PA chairman Roshan Rajudurai told the Island that “the future sustenance and the survival of the industry” was “in the hands of the workers themselves.” He declared: “They can easily increase the daily output and support cost reduction so that we can be competitive in the world markets, as our costs are the highest in the world on account of our labour productivity being the lowest in the world.”

Rajudurai compared output levels with major tea producing countries such as Kenya and India. In Sri Lanka, the average daily plucking of a worker was 18 kilograms, but it was 38 kilos in south India and 48 in Kenya. “In tea, the unit labour cost alone in Sri Lanka (which is approximately 67 percent to 70 percent of the total) is higher than the entire unit cost of production of some of its competitors,” he claimed.

This is a demand that workers sacrifice for the raging cutthroat competition in the world market, in order to defend the profits of the Sri Lankan companies. The message was obvious—plantation workers must accept Kenyan and Indian levels of exploitation “to save the industry.”

A Bitter Cup, a report issued in 2010 by the European War on Want organisation, showed that northern India tea workers earned just £15.45 or 1,220 rupees a month ($US25), well below an estimated living wage of at least 3,500 rupees a month. Tea factory workers in central Kenya toiled up to 74 hours a week for just £39.52 (5,000 Kenyan shillings) a month—half a living wage. Kenyan tea pickers were even worse off, earning on average only £24.18 (3,060 shillings, about $US39) a month.

Indian plantation employers mostly use temporary contract employment in order to deny benefits such as medical facilities, maternity leave and food rations. This method is rapidly spreading in other sectors in Sri Lanka, and plantation employers will soon follow suit.

Plantation companies are also seeking to reduce wages by cutting working hours. The Island article reported that tea and rubber companies want to change the “mandatory” clause requiring they provide 25 days’ work in a month. Many companies already ignore this “mandatory” clause, and reduce days of production when the harvest drops.

Employers have asked the government of President Sirisena to provide “relief,” as governments have done in the past. Governments have intervened to bring together the unions and companies to prepare new collective agreements to drive up production levels.

Businesses are facing falling world tea and rubber prices. In Colombo, the tea auction average price of one kilogram of produced tea declined to 418 rupees in February 2015, compared to 482 last year and 423 rupees in 2013. According to the PA, rubber companies incurred losses of 70 rupees per kilogram last year because of declining prices.

Struggles have already erupted in tea plantations against increased workloads. In February, workers from the Glenuige Estate’s Deeside plantation in Maskeliya stopped work to protest the raising of the daily tea plucking target. This week, using framed-up charges, the company sacked three and suspended four of the workers involved. This is a warning of the ruthless measures that employers, backed by the government, will adopt to impose the burden of the crisis onto the backs of workers.

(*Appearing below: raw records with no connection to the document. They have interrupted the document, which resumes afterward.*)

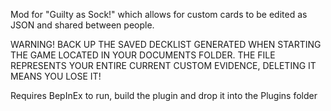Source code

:Mod for "Guilty as Sock!" which allows for custom cards to be edited as JSON and shared between people.

WARNING! BACK UP THE SAVED DECKLIST GENERATED WHEN STARTING THE GAME LOCATED IN YOUR DOCUMENTS FOLDER. THE FILE REPRESENTS YOUR ENTIRE CURRENT CUSTOM EVIDENCE, DELETING IT MEANS YOU LOSE IT!

Requires BepInEx to run, build the plugin and drop it into the Plugins folder
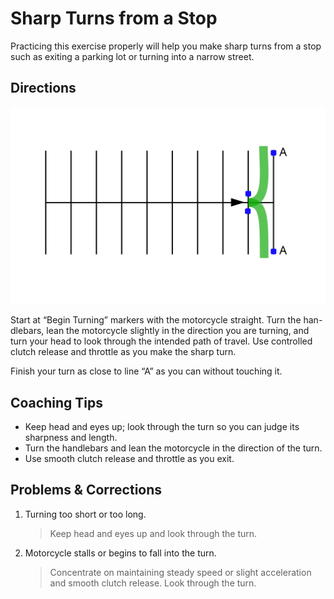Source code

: # Sharp Turns from a Stop

Practicing this exercise properly will help you make sharp turns from a stop such as exiting a parking lot or turning into a narrow street.

## Directions

![](../images/parking-6.2.svg)

Start at “Begin Turning” markers with the motorcycle straight. Turn the han- dlebars, lean the motorcycle slightly in the direction you are turning, and turn your head to look through the intended path of travel. Use controlled clutch release and throttle as you make the sharp turn.

Finish your turn as close to line “A” as you can without touching it.

## Coaching Tips

* Keep head and eyes up; look through the turn so you can judge its sharpness and length.
* Turn the handlebars and lean the motorcycle in the direction of the turn.
* Use smooth clutch release and throttle as you exit.

## Problems & Corrections

1. Turning too short or too long.
    > Keep head and eyes up and look through the turn.
2. Motorcycle stalls or begins to fall into the turn.
    > Concentrate on maintaining steady speed or slight acceleration and smooth clutch release. Look through the turn.

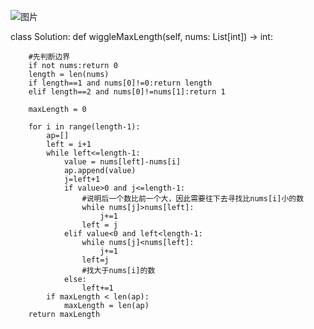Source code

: ![图片](https://user-images.githubusercontent.com/38878365/189525584-43a511ff-2cd4-4fb7-a0ab-29b59f342012.png)


class Solution:
    def wiggleMaxLength(self, nums: List[int]) -> int:

        #先判断边界
        if not nums:return 0
        length = len(nums)
        if length==1 and nums[0]!=0:return length
        elif length==2 and nums[0]!=nums[1]:return 1

        maxLength = 0
        
        for i in range(length-1):
            ap=[]
            left = i+1
            while left<=length-1:
                value = nums[left]-nums[i]
                ap.append(value)
                j=left+1
                if value>0 and j<=length-1:
                    #说明后一个数比前一个大，因此需要往下去寻找比nums[i]小的数
                    while nums[j]>nums[left]:
                        j+=1 
                    left = j
                elif value<0 and left<length-1:
                    while nums[j]<nums[left]:
                        j+=1
                    left=j
                    #找大于nums[i]的数
                else:
                    left+=1
            if maxLength < len(ap):
                maxLength = len(ap)
        return maxLength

Workers must prepare a unified counter-offensive including with their international class brothers and sisters. Plantation workers in every country need a decent monthly wage, paid leaves, medical schemes, pension system, and proper housing.

Such a struggle will require a political struggle not only against the estate companies, but the government and the trade unions, which have been the chief instrument for sabotaging previous attempts by workers to defend their interests.

Workers need to form their own independent action committees based on a socialist perspective, including the nationalisation of the plantation corporations under workers’ control, and the fight for a workers’ and peasants’ government. That is the perspective for which the Socialist Equality Party fights.